Assignment: Look for "of the construction;" in the entries below. Write out that line and all later lines exactly, ending with the final one.

Data extracts:
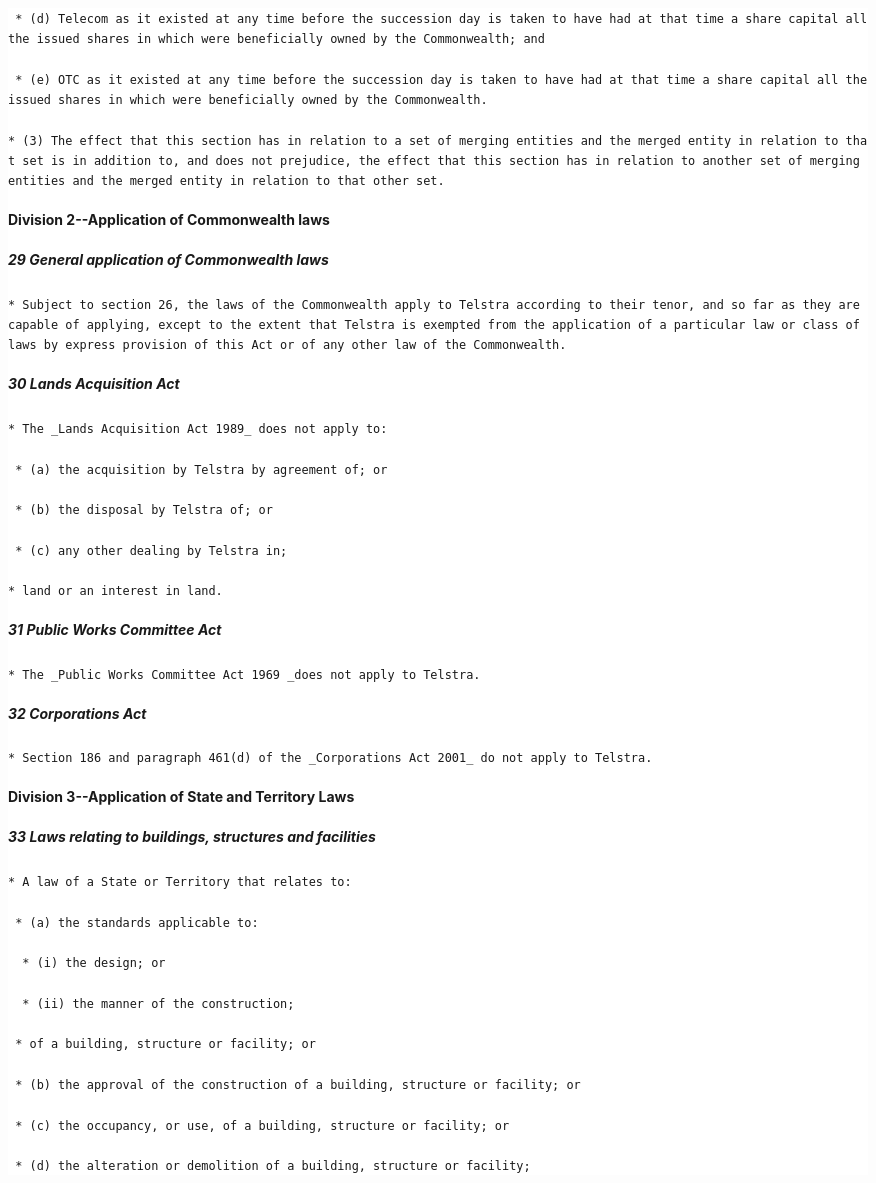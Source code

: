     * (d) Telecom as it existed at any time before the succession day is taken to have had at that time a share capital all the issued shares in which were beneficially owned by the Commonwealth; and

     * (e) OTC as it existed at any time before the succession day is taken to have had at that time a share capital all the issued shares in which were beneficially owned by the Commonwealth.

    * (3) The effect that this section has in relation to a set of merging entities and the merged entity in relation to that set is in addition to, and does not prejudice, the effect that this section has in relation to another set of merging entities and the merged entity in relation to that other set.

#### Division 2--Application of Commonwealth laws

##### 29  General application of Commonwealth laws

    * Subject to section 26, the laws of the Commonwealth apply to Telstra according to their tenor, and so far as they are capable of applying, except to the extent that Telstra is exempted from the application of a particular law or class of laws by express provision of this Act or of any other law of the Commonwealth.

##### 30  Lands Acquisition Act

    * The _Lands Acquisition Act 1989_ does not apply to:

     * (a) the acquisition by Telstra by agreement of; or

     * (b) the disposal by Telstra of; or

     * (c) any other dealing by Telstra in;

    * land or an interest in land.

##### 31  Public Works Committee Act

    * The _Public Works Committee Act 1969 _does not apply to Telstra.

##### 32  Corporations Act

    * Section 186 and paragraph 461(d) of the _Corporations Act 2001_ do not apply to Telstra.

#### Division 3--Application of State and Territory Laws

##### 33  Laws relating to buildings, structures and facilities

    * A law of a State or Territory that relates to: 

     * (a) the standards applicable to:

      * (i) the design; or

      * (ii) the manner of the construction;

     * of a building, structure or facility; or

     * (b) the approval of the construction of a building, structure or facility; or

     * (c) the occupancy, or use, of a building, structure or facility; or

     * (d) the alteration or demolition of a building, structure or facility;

Task output:
      * (ii) the manner of the construction;

     * of a building, structure or facility; or

     * (b) the approval of the construction of a building, structure or facility; or

     * (c) the occupancy, or use, of a building, structure or facility; or

     * (d) the alteration or demolition of a building, structure or facility;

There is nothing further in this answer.